You can't do much in China. China is a dictatorship, and it appears to
have a national policy of hacking businesses to steal their code and
data. No reason to expect them to respect your rights to your PhD
thesis.
I don't see anything salvageable in there. The intention clearly is to write that China is a terrible country and has no IP protection at all. Replacing this with a correct nuanced view is against the spirit of this paragraph.
As you say that your advisor works for a UK university, you might be
able to do something there. I have no idea if that's a good idea or
not. Similarly, if anyone tries to claim rights to your invention
outside of China, it's possible you could do something.
So the author has "no idea" and says that some unspecified action might be possible or desirable or not, as long as it's not in China where it's certainly not possible.
This is augmented with actual facts which weren't even hinted at in the original.
Lastly, while certainly suspicious, I wouldn't take it as proven that
your advisor was responsible, at least not based on what you've
written.
This last paragraph is good and important and the only reason I see to keep the answer around at all.
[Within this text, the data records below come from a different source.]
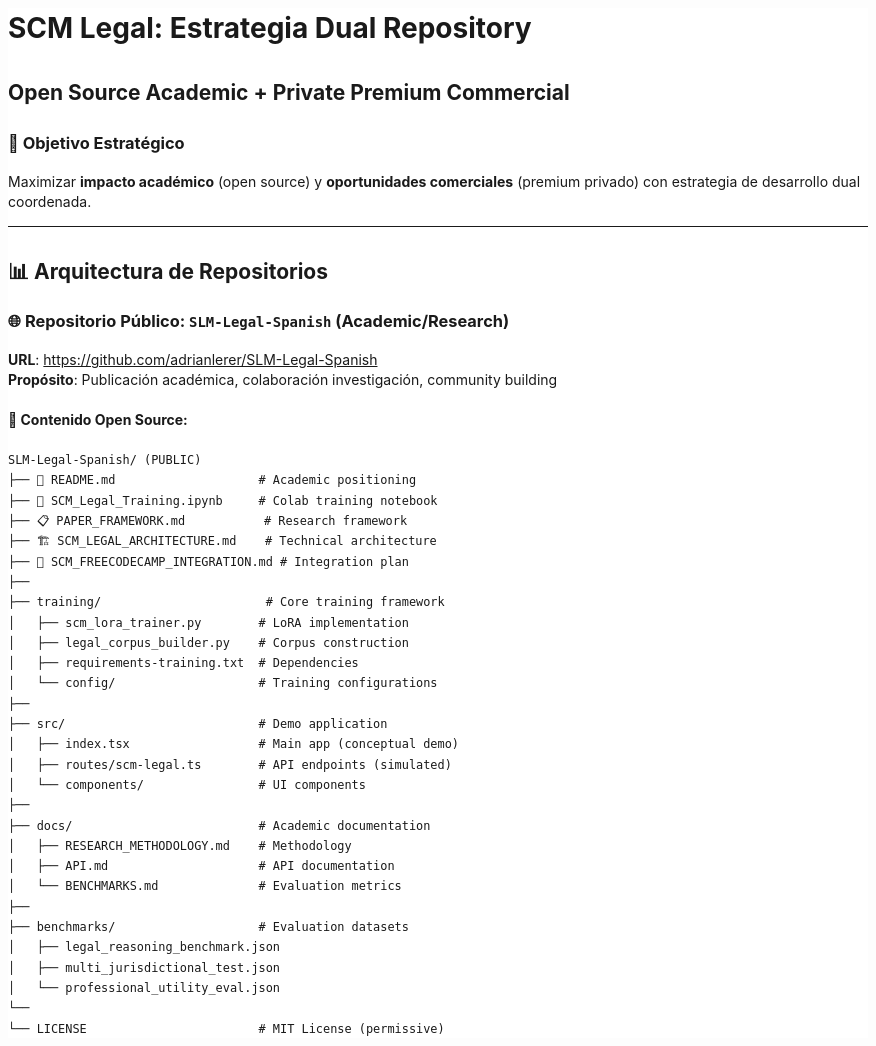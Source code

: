 # SCM Legal: Estrategia Dual Repository
## Open Source Academic + Private Premium Commercial

### 🎯 **Objetivo Estratégico**
Maximizar **impacto académico** (open source) y **oportunidades comerciales** (premium privado) con estrategia de desarrollo dual coordenada.

---

## 📊 **Arquitectura de Repositorios**

### 🌐 **Repositorio Público: `SLM-Legal-Spanish` (Academic/Research)**
**URL**: https://github.com/adrianlerer/SLM-Legal-Spanish  
**Propósito**: Publicación académica, colaboración investigación, community building

#### **🔬 Contenido Open Source:**
```
SLM-Legal-Spanish/ (PUBLIC)
├── 📄 README.md                    # Academic positioning
├── 📔 SCM_Legal_Training.ipynb     # Colab training notebook  
├── 📋 PAPER_FRAMEWORK.md           # Research framework
├── 🏗️ SCM_LEGAL_ARCHITECTURE.md    # Technical architecture
├── 🧠 SCM_FREECODECAMP_INTEGRATION.md # Integration plan
├── 
├── training/                       # Core training framework
│   ├── scm_lora_trainer.py        # LoRA implementation
│   ├── legal_corpus_builder.py    # Corpus construction
│   ├── requirements-training.txt  # Dependencies
│   └── config/                    # Training configurations
├── 
├── src/                           # Demo application
│   ├── index.tsx                  # Main app (conceptual demo)
│   ├── routes/scm-legal.ts        # API endpoints (simulated)
│   └── components/                # UI components
├── 
├── docs/                          # Academic documentation
│   ├── RESEARCH_METHODOLOGY.md    # Methodology
│   ├── API.md                     # API documentation
│   └── BENCHMARKS.md              # Evaluation metrics
├── 
├── benchmarks/                    # Evaluation datasets
│   ├── legal_reasoning_benchmark.json
│   ├── multi_jurisdictional_test.json
│   └── professional_utility_eval.json
└── 
└── LICENSE                        # MIT License (permissive)
```
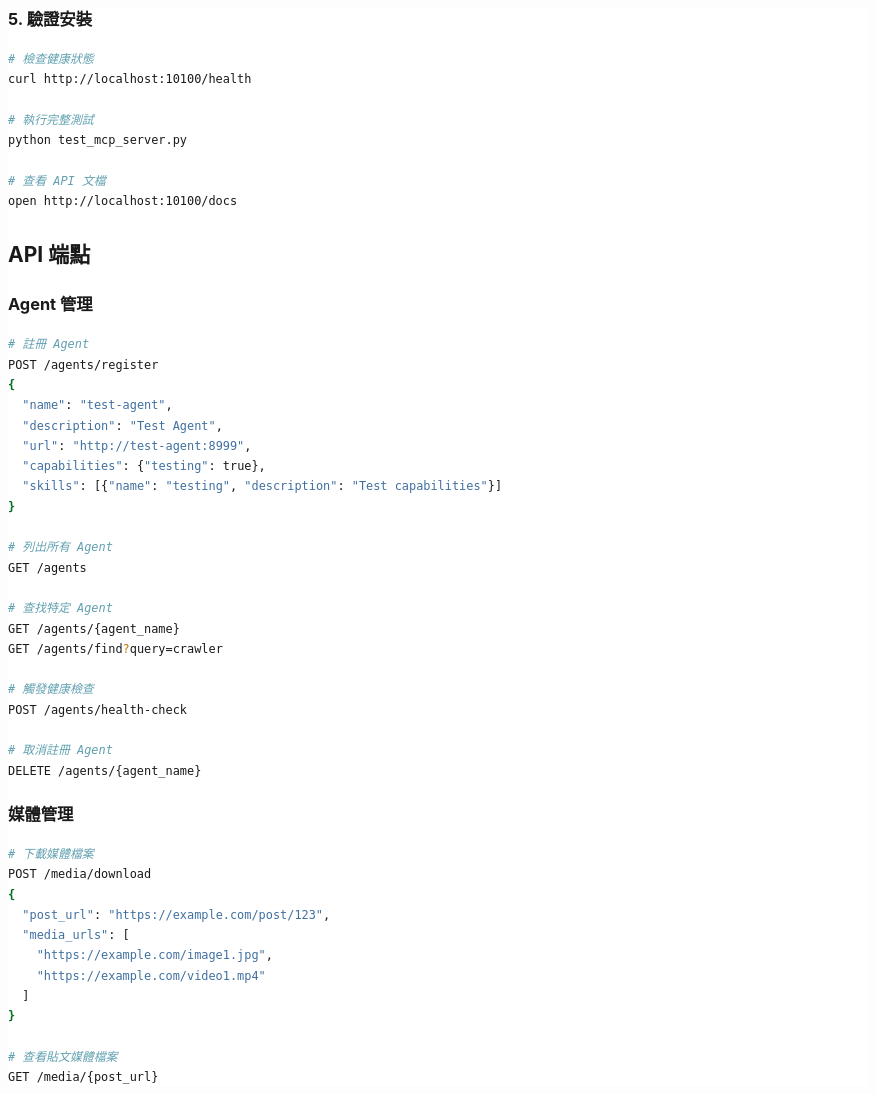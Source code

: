 ### 5. 驗證安裝

```bash
# 檢查健康狀態
curl http://localhost:10100/health

# 執行完整測試
python test_mcp_server.py

# 查看 API 文檔
open http://localhost:10100/docs
```

## API 端點

### Agent 管理

```bash
# 註冊 Agent
POST /agents/register
{
  "name": "test-agent",
  "description": "Test Agent",
  "url": "http://test-agent:8999",
  "capabilities": {"testing": true},
  "skills": [{"name": "testing", "description": "Test capabilities"}]
}

# 列出所有 Agent
GET /agents

# 查找特定 Agent
GET /agents/{agent_name}
GET /agents/find?query=crawler

# 觸發健康檢查
POST /agents/health-check

# 取消註冊 Agent
DELETE /agents/{agent_name}
```

### 媒體管理

```bash
# 下載媒體檔案
POST /media/download
{
  "post_url": "https://example.com/post/123",
  "media_urls": [
    "https://example.com/image1.jpg",
    "https://example.com/video1.mp4"
  ]
}

# 查看貼文媒體檔案
GET /media/{post_url}
```
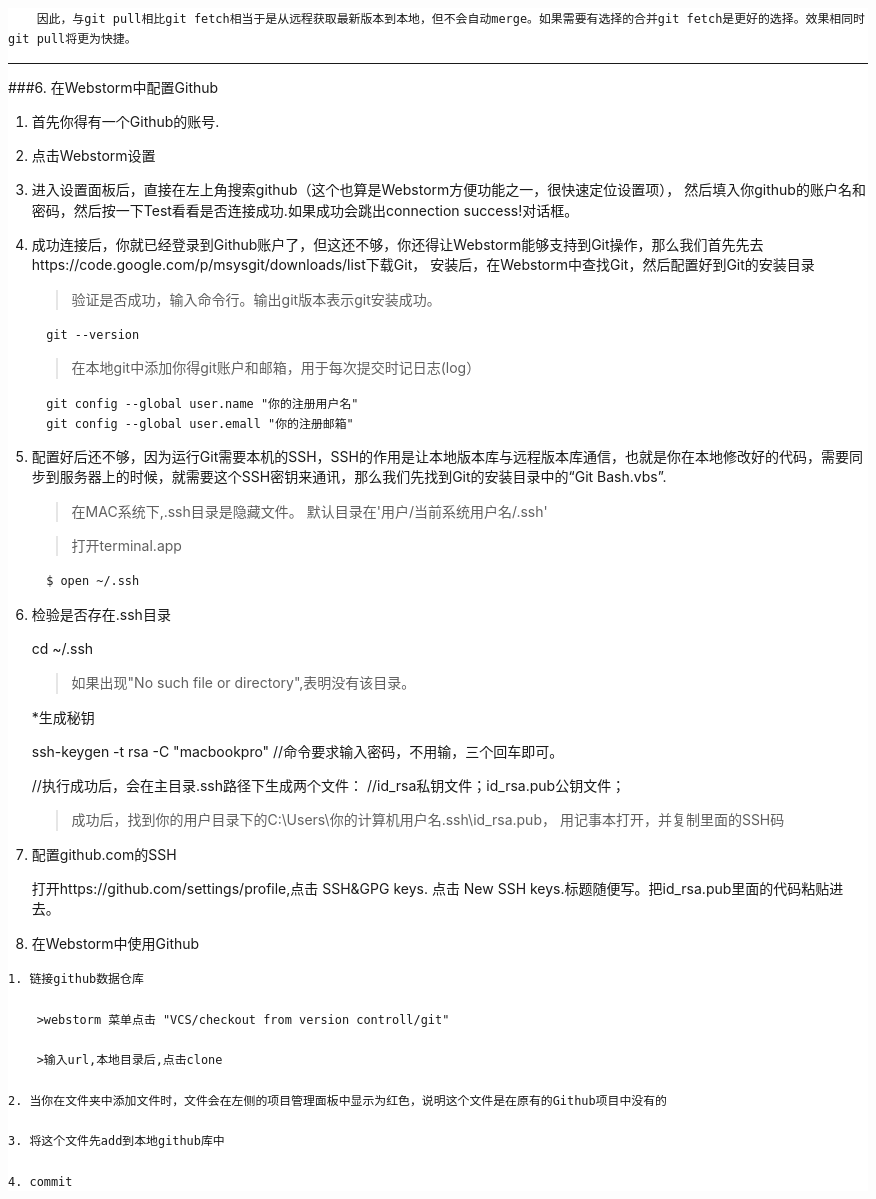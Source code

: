 		因此，与git pull相比git fetch相当于是从远程获取最新版本到本地，但不会自动merge。如果需要有选择的合并git fetch是更好的选择。效果相同时git pull将更为快捷。

---
###6. 在Webstorm中配置Github

   1. 首先你得有一个Github的账号.
   2. 点击Webstorm设置
   3. 进入设置面板后，直接在左上角搜索github（这个也算是Webstorm方便功能之一，很快速定位设置项），
        然后填入你github的账户名和密码，然后按一下Test看看是否连接成功.如果成功会跳出connection success!对话框。
        
   4. 成功连接后，你就已经登录到Github账户了，但这还不够，你还得让Webstorm能够支持到Git操作，那么我们首先先去https://code.google.com/p/msysgit/downloads/list下载Git，
        安装后，在Webstorm中查找Git，然后配置好到Git的安装目录
        >验证是否成功，输入命令行。输出git版本表示git安装成功。
         
         	git --version
        >在本地git中添加你得git账户和邮箱，用于每次提交时记日志(log）
         
         	git config --global user.name "你的注册用户名"
         	git config --global user.emall "你的注册邮箱"
   5. 配置好后还不够，因为运行Git需要本机的SSH，SSH的作用是让本地版本库与远程版本库通信，也就是你在本地修改好的代码，需要同步到服务器上的时候，就需要这个SSH密钥来通讯，那么我们先找到Git的安装目录中的“Git Bash.vbs”.
        
        > 在MAC系统下,.ssh目录是隐藏文件。
        默认目录在'用户/当前系统用户名/.ssh'
        
        >打开terminal.app
      
            $ open ~/.ssh  
            
   6. 检验是否存在.ssh目录
        
        cd ~/.ssh
        
       >如果出现"No such file or directory",表明没有该目录。
       
       *生成秘钥
       
       	ssh-keygen -t rsa -C "macbookpro"
       	//命令要求输入密码，不用输，三个回车即可。
       
       	//执行成功后，会在主目录.ssh路径下生成两个文件：
       	//id_rsa私钥文件；id_rsa.pub公钥文件； 

        >成功后，找到你的用户目录下的C:\Users\你的计算机用户名.ssh\id_rsa.pub，
        >用记事本打开，并复制里面的SSH码
        
   7. 配置github.com的SSH
        
      打开https://github.com/settings/profile,点击 SSH&GPG keys.
         点击 New SSH keys.标题随便写。把id_rsa.pub里面的代码粘贴进去。
   2. 在Webstorm中使用Github
    
    1. 链接github数据仓库
    
	    >webstorm 菜单点击 "VCS/checkout from version controll/git"
	    
	    >输入url,本地目录后,点击clone
    
    2. 当你在文件夹中添加文件时，文件会在左侧的项目管理面板中显示为红色，说明这个文件是在原有的Github项目中没有的
    
    3. 将这个文件先add到本地github库中
    
    4. commit

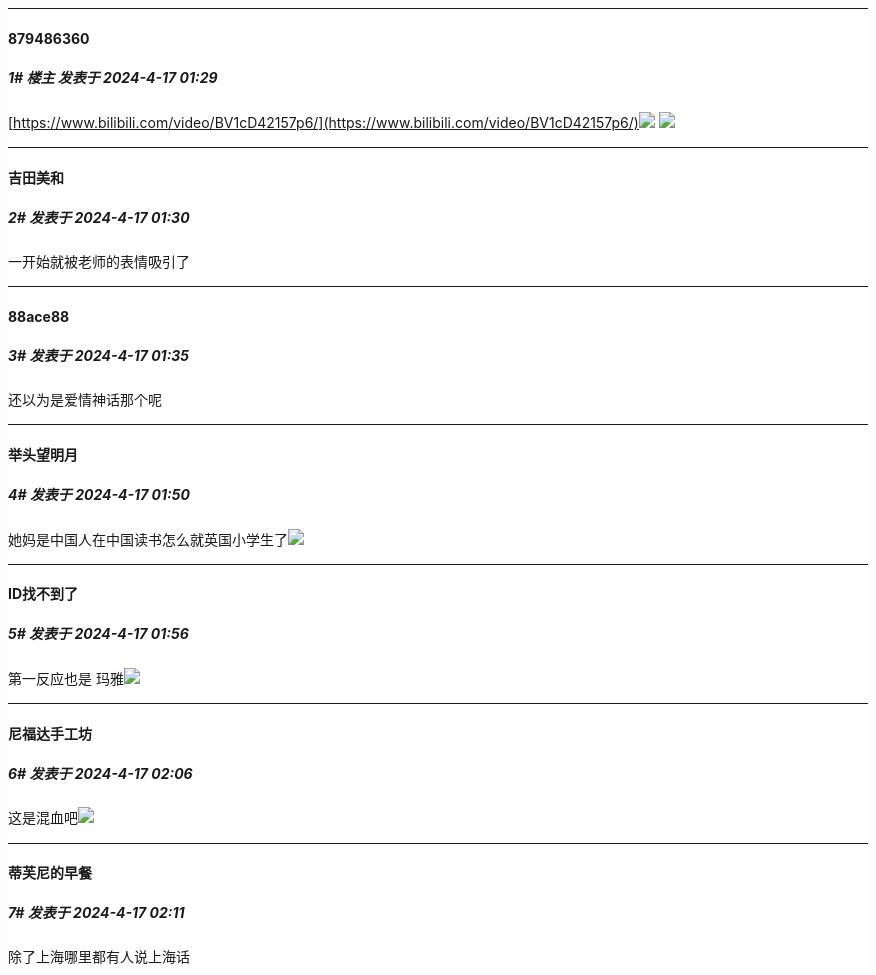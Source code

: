 ﻿
*****

####  879486360  
##### 1#       楼主       发表于 2024-4-17 01:29

[https://www.bilibili.com/video/BV1cD42157p6/](https://www.bilibili.com/video/BV1cD42157p6/)<img src="https://static.saraba1st.com/image/smiley/face2017/001.png" referrerpolicy="no-referrer">
<img src="https://www.cdnjson.com/images/2024/04/17/IMG_1561cac78ed9510e0e3e.jpg" referrerpolicy="no-referrer">

*****

####  吉田美和  
##### 2#       发表于 2024-4-17 01:30

一开始就被老师的表情吸引了

*****

####  88ace88  
##### 3#       发表于 2024-4-17 01:35

还以为是爱情神话那个呢

*****

####  举头望明月  
##### 4#       发表于 2024-4-17 01:50

她妈是中国人在中国读书怎么就英国小学生了<img src="https://static.saraba1st.com/image/smiley/face2017/067.png" referrerpolicy="no-referrer">

*****

####  ID找不到了  
##### 5#       发表于 2024-4-17 01:56

第一反应也是 玛雅<img src="https://static.saraba1st.com/image/smiley/face2017/029.png" referrerpolicy="no-referrer">

*****

####  尼福达手工坊  
##### 6#       发表于 2024-4-17 02:06

这是混血吧<img src="https://static.saraba1st.com/image/smiley/face2017/067.png" referrerpolicy="no-referrer">

*****

####  蒂芙尼的早餐  
##### 7#       发表于 2024-4-17 02:11

除了上海哪里都有人说上海话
But it's the last paragraph, and so I assume it was vastly overshadowed by the anti-China views expressed in the first and second paragraph in the decision process of the up and down voters.
I think it's anti-democratic and against the spirit of this network to subvert the votes of so many people towards an entirely different answer.
If undesirable content is upvoted I think in general it makes more sense to:
- Add good other answers and trust in the users to upvote them more.
- I've also seen special notes added to answers (outside the answer text) which say that it's not up to the standards of a site.
- As a last resort deletion is more honest than to change an answer into its opposite, even if it means the answer would be trimmed down to the one useful sentence.